───── Extracted information ─────

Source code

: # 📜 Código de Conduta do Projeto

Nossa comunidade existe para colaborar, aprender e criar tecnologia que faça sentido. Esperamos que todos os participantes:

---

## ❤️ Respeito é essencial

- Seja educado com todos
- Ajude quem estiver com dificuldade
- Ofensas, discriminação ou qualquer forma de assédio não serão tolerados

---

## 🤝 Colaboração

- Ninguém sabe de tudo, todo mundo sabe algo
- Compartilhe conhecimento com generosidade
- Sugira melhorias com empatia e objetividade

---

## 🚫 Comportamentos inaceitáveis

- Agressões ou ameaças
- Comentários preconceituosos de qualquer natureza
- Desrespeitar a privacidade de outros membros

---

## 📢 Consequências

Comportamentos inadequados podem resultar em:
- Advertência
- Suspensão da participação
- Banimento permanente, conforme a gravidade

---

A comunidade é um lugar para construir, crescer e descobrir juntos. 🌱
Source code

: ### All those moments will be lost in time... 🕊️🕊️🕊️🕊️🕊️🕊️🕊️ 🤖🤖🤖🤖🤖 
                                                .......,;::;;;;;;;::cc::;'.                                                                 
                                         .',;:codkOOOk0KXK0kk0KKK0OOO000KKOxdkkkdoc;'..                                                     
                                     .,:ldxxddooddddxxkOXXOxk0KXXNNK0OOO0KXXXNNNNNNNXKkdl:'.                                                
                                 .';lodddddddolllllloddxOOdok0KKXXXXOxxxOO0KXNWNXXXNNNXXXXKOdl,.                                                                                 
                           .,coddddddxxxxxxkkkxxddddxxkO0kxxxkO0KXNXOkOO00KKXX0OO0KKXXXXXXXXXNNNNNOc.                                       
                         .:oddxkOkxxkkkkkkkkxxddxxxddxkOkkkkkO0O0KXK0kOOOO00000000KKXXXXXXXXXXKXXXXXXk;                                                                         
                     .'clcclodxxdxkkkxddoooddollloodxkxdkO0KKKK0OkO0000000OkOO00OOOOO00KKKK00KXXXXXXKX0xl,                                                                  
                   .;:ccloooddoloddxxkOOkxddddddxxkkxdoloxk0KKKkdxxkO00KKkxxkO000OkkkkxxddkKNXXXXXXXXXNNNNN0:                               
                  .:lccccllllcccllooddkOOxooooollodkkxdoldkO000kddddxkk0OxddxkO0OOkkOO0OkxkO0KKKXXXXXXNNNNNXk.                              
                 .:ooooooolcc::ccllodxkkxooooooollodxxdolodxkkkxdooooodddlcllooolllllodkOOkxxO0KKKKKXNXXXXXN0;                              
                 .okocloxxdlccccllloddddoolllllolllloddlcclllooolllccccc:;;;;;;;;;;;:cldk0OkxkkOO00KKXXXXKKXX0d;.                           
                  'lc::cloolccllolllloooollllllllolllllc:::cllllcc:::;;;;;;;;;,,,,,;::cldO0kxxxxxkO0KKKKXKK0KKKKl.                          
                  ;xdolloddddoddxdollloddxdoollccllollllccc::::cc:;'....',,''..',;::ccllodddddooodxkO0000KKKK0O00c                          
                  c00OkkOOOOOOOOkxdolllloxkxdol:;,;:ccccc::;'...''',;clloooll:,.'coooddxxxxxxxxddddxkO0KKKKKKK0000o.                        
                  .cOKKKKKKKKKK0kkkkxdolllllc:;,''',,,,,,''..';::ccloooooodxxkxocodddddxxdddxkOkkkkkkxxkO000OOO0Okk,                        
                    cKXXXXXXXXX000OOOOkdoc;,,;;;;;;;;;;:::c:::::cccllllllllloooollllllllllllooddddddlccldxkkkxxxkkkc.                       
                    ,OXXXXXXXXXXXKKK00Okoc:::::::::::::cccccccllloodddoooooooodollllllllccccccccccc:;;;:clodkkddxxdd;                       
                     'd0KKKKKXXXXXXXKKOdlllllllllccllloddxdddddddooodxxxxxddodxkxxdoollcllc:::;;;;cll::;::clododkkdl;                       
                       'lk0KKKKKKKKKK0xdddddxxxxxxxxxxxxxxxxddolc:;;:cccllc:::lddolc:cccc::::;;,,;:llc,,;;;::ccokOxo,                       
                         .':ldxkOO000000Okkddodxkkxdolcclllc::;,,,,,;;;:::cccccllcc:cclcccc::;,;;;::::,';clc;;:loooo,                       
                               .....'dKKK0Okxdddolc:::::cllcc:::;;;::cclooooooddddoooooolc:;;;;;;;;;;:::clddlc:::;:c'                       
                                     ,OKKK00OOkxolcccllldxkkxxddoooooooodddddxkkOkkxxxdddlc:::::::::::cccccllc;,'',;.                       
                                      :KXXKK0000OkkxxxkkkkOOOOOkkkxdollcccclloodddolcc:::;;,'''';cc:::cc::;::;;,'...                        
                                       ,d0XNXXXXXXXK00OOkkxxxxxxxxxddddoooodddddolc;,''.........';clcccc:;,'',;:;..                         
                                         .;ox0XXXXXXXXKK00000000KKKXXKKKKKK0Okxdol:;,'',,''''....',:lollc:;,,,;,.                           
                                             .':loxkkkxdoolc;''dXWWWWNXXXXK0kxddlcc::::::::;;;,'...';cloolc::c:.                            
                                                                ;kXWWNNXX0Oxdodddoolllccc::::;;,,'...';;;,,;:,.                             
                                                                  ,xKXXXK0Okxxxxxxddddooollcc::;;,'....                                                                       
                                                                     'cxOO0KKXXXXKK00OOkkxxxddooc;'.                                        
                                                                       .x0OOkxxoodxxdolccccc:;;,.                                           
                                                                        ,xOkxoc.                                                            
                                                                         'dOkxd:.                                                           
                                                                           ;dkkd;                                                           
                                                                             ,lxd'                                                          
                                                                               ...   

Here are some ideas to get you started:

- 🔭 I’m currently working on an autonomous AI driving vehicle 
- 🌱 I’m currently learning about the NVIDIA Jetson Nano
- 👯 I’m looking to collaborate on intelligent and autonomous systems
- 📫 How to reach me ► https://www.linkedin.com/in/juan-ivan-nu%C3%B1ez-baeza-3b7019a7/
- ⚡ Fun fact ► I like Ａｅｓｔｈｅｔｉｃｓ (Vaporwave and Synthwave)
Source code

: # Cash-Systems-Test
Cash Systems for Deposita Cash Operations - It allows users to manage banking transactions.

─────

- _Assignment_
Search the records for the word "qualquer". Copy each line where it appears.

- _Final answer_
- Ofensas, discriminação ou qualquer forma de assédio não serão tolerados
- Comentários preconceituosos de qualquer natureza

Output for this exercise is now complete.